Presidential hopeful Trump is the biggest danger the US faces

Republican presidential candidate and former US President Donald Trump speaks during a campaign event, in Las Vegas, Nevada, US June 9, 2024.
Republican presidential candidate and former US President Donald Trump speaks during a campaign event, in Las Vegas, Nevada, US June 9, 2024.
Image: REUTERS/Brendan McDermid

In a speech to his fellow republicans last year, former US president Donald Trump made jokes about Paul Pelosi, the husband of former US House of Representatives Speaker Nancy Pelosi.

Paul was hospitalised after being savagely attacked by a Trump supporter.

The attacker had entered the Pelosi’s home in an alleged attempt to kidnap the former House speaker.

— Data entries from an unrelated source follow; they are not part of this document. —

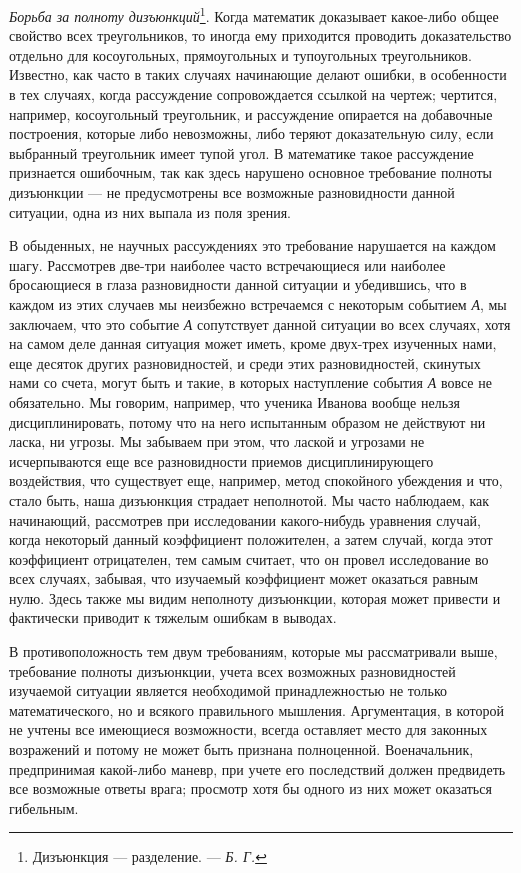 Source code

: \documentclass[12pt, a4paper, openany]{book}
\begin{document}
\textit{Борьба за полноту дизъюнкций}{\footnote{Дизъюнкция — разделение. — \textit{Б. Г.}}}. Когда математик доказывает какое-либо общее свойство всех треугольников, то иногда ему приходится проводить доказательство отдельно для косоугольных, прямоугольных и тупоугольных треугольников. Известно, как часто в таких случаях  начинающие делают ошибки, в особенности в тех случаях,  когда рассуждение сопровождается ссылкой на чертеж;  чертится, например, косоугольный треугольник, и рассуждение опирается на добавочные построения, которые либо  невозможны, либо теряют доказательную силу, если  выбранный треугольник имеет тупой угол. В математике такое  рассуждение признается ошибочным, так как здесь нарушено основное требование полноты дизъюнкции — не  предусмотрены все возможные разновидности данной ситуации, одна из них выпала из поля зрения. 

В обыденных, не научных рассуждениях это требование нарушается на каждом шагу. Рассмотрев две-три наиболее часто встречающиеся или наиболее бросающиеся в глаза разновидности данной ситуации и убедившись, что в  каждом из этих случаев мы неизбежно встречаемся с некоторым событием \textit{А}, мы заключаем, что это событие \textit{А}  сопутствует данной ситуации во всех случаях, хотя на самом деле данная ситуация может иметь, кроме двух-трех изученных нами, еще десяток других разновидностей, и среди этих разновидностей, скинутых нами со счета, могут быть и такие, в которых наступление события \textit{А} вовсе не  обязательно. Мы говорим, например, что ученика Иванова  вообще нельзя дисциплинировать, потому что на него  испытанным образом не действуют ни ласка, ни угрозы. Мы  забываем при этом, что лаской и угрозами не исчерпываются еще все разновидности приемов дисциплинирующего  воздействия, что существует еще, например, метод спокойного убеждения и что, стало быть, наша дизъюнкция страдает неполнотой. Мы часто наблюдаем, как начинающий,  рассмотрев при исследовании какого-нибудь уравнения  случай, когда некоторый данный коэффициент положителен, а затем случай, когда этот коэффициент отрицателен, тем самым считает, что он провел исследование во всех  случаях, забывая, что изучаемый коэффициент может оказаться равным нулю. Здесь также мы видим неполноту  дизъюнкции, которая может привести и фактически приводит к тяжелым ошибкам в выводах. 

В противоположность тем двум требованиям, которые мы рассматривали выше, требование полноты дизъюнкции, учета всех возможных разновидностей изучаемой ситуации является необходимой принадлежностью не только  математического, но и всякого правильного мышления. Аргументация, в которой не учтены все имеющиеся  возможности, всегда оставляет место для законных возражений и потому не может быть признана полноценной.  Военачальник, предпринимая какой-либо маневр, при учете его  последствий должен предвидеть все возможные ответы врага; просмотр хотя бы одного из них может оказаться  гибельным. 
\end{document}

He had found her husband instead and had attacked the 83-year-old with a hammer.

“We’ll stand up to crazy Nancy Pelosi, who ruined San Francisco. How’s her husband doing, by the way, anybody know?” asked Trump, drawing guffaws and belly laughs from his comrades.

“And she’s against building a wall at our border even though she has a wall around her house, which obviously didn’t do a very good job.”

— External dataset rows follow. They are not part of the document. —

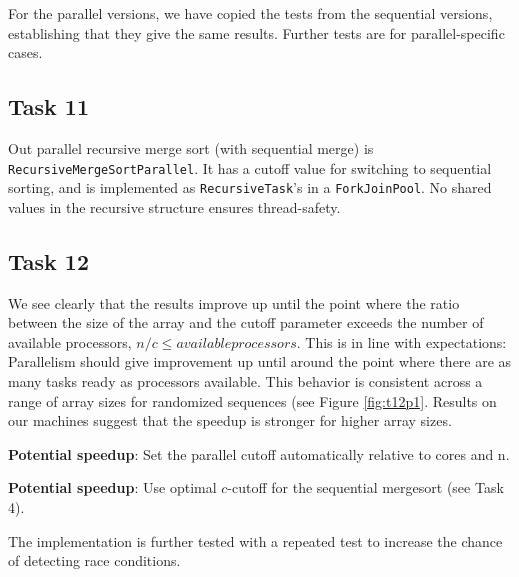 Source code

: \documentclass[11pt, a4paper]{article}
\begin{document}
For the parallel versions, we have copied the tests from the sequential versions, establishing that they give the same results. 
Further tests are for parallel-specific cases.

\subsection{Task 11}

Out parallel recursive merge sort (with sequential merge) is \texttt{Recursive\-MergeSort\-Parallel}. It has a cutoff value for switching to sequential sorting, and is implemented as \texttt{Recursive\-Task}'s in a \texttt{Fork\-Join\-Pool}. No shared values in the recursive structure ensures thread-safety.

\subsection{Task 12}

We see clearly that the results improve up until the point where the ratio between
the size of the array and the cutoff parameter exceeds the number of available processors,
$n / c \leq available processors$.
This is in line with expectations: Parallelism should give improvement up until around the point where there are as many tasks ready as processors available.
This behavior is consistent across a range of array sizes for randomized sequences (see Figure \ref{fig:t12p1}.
Results on our machines suggest that the speedup is stronger for higher array sizes.

\textbf{Potential speedup}: Set the parallel cutoff automatically relative to cores and n.

\textbf{Potential speedup}: Use optimal $c$-cutoff for the sequential mergesort (see Task 4).

The implementation is further tested with a repeated test to increase the chance of detecting race conditions.
\end{document}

What is outrageous here is not just the jokes about a horrendous act of political violence, which Trump should have condemned, it was  that his supporters were laughing, believing that beating up an 82-year-old man, naked in his bed, is funny.

One of Trump’s sons had previously posted several photos and comments on Twitter and Instagram making light of the violent attack on Pelosi.

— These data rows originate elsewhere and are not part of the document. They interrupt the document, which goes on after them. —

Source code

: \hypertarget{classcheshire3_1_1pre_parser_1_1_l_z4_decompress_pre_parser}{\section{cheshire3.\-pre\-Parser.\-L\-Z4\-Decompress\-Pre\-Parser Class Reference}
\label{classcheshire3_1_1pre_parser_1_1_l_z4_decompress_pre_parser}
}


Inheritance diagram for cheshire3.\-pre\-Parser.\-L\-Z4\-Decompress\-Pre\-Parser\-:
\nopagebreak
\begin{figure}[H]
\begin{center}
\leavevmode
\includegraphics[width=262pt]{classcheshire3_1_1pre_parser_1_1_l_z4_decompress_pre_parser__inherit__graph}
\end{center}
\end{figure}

It is in this context that you must understand the assassination attempt against Trump on Saturday.

The act is horrific and should be condemned by all peace-loving people, yet, there should be no doubt about what it says about the US today.

The attempt to kill Trump on Saturday describes what he and the far-right have done to American politics, and what he intends to do to American politics should he win on November 5.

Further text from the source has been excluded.